When such water freezes, stress is generated due to its volume expansion. In order to eliminate the influence of this stress on the diaphragm 24a, in the present embodiment, in the lid 2, the projections 2a of the rectangular parallelepiped are provided directly above the pressure introducing portion of the pressure detection unit 100 with an interval of about 1.5 mm. I am trying to form. By forming the protrusion 2a, when the water filled in the pressure guiding chamber 4 is frozen, the protrusion 2a and the pressure detection unit 10
During the zero pressure introduction part, ice forms faster than the surroundings, and an ice wall is formed. When the ice wall is formed, since the surrounding area is still water, the stress caused by the volume expansion of the ice is absorbed by the surrounding water area and is not transmitted to the diaphragm 24a. After that, the pressure guiding chamber 4
Even if the entire water freezes, the resulting stress is blocked by the ice walls.
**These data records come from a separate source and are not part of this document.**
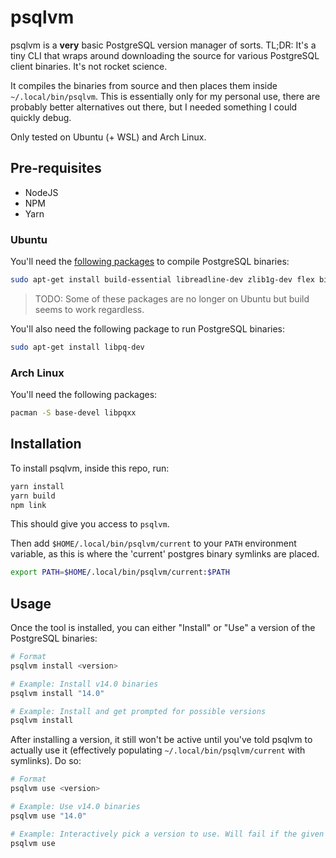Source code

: # psqlvm

psqlvm is a **very** basic PostgreSQL version manager of sorts. TL;DR: It's a tiny CLI that wraps around downloading the source for various PostgreSQL client binaries. It's not rocket science.

It compiles the binaries from source and then places them inside `~/.local/bin/psqlvm`. This is essentially only for my personal use, there are probably better alternatives out there, but I needed something I could quickly debug.

Only tested on Ubuntu (+ WSL) and Arch Linux.

## Pre-requisites

* NodeJS
* NPM
*  Yarn

### Ubuntu

You'll need the [following packages][1] to compile PostgreSQL binaries:

```bash
sudo apt-get install build-essential libreadline-dev zlib1g-dev flex bison libxml2-dev libxslt-dev libssl-dev libxml2-utils xsltproc
```

> TODO: Some of these packages are no longer on Ubuntu but build seems to work regardless.

You'll also need the following package to run PostgreSQL binaries:

```bash
sudo apt-get install libpq-dev
```

### Arch Linux

You'll need the following packages:

```bash
pacman -S base-devel libpqxx
```

[1]: https://wiki.postgresql.org/wiki/Compile_and_Install_from_source_code

## Installation

To install psqlvm, inside this repo, run:

```bash
yarn install
yarn build
npm link
```

This should give you access to `psqlvm`.

Then add `$HOME/.local/bin/psqlvm/current` to your `PATH` environment variable, as this is where the 'current' postgres binary symlinks are placed.

```bash
export PATH=$HOME/.local/bin/psqlvm/current:$PATH
```

## Usage

Once the tool is installed, you can either "Install" or "Use" a version of the PostgreSQL binaries:

```bash
# Format
psqlvm install <version>

# Example: Install v14.0 binaries
psqlvm install "14.0"

# Example: Install and get prompted for possible versions
psqlvm install
```

After installing a version, it still won't be active until you've told psqlvm to actually use it (effectively populating `~/.local/bin/psqlvm/current` with symlinks). Do so:

```bash
# Format
psqlvm use <version>

# Example: Use v14.0 binaries
psqlvm use "14.0"

# Example: Interactively pick a version to use. Will fail if the given version isn't actually installed. Someone should make it so that it only shows installed versions ;)
psqlvm use
```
Therefore, the pressure guiding chamber 4
The problem that the diaphragm 24a is damaged due to freezing of the water filled in the inside is solved.

The above pressure sensor is assembled as shown in FIG. First, as shown in FIG. 2A, the pressure detection unit 100 is fixed to the jig 50. In this state,
As shown in FIG. 2 (b), the housing body 1 includes the support portions 1 a, 1 b, etc. of the stem 22 of the pressure detection unit 100.
Fix it so that it touches. Then, the lead 26 and the lead 5 are welded. Then, after removing the jig 50, as shown in FIG. 2C, an adhesive is injected into the fitting portions of the lids 2 and 3, and the housing body portion 1 is adhesively fixed.
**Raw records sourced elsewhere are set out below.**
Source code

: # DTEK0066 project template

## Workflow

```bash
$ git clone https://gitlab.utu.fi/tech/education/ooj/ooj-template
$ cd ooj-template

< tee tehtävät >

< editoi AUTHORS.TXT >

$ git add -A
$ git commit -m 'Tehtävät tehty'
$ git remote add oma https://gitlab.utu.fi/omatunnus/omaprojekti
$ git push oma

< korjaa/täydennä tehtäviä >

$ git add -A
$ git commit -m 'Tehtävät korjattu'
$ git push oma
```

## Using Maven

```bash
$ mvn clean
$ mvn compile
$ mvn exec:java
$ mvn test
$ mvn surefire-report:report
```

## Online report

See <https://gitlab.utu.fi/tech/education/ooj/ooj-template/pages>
In the above embodiment, the metal pipe 27 shown in FIG. 3 is eliminated. If such a metal pipe 27 is provided, the water in the pressure guiding chamber 4 easily freezes during cold due to heat transfer in that portion, but in the present embodiment, such a pipe 27 is eliminated and the pressure guiding chamber 4 is eliminated. The water inside is hard to freeze. In the above embodiment, the protrusion 2a
Has a rectangular parallelepiped shape. However, this protrusion 2
The shape of a is not limited to a rectangular parallelepiped, and may be cylindrical or triangular. Further, the surface of the portion of the pressure detection unit 100 facing the pressure introduction portion may not be flat, but may be a loose arc. In short, the pressure detection unit 10
It is sufficient that the protrusions are kept in a shape and a distance capable of forming an ice wall with the zero pressure introduction portion. Also, the protrusion 2
The a is not limited to be integrally formed with the lid 2 and may be formed separately from the lid 2.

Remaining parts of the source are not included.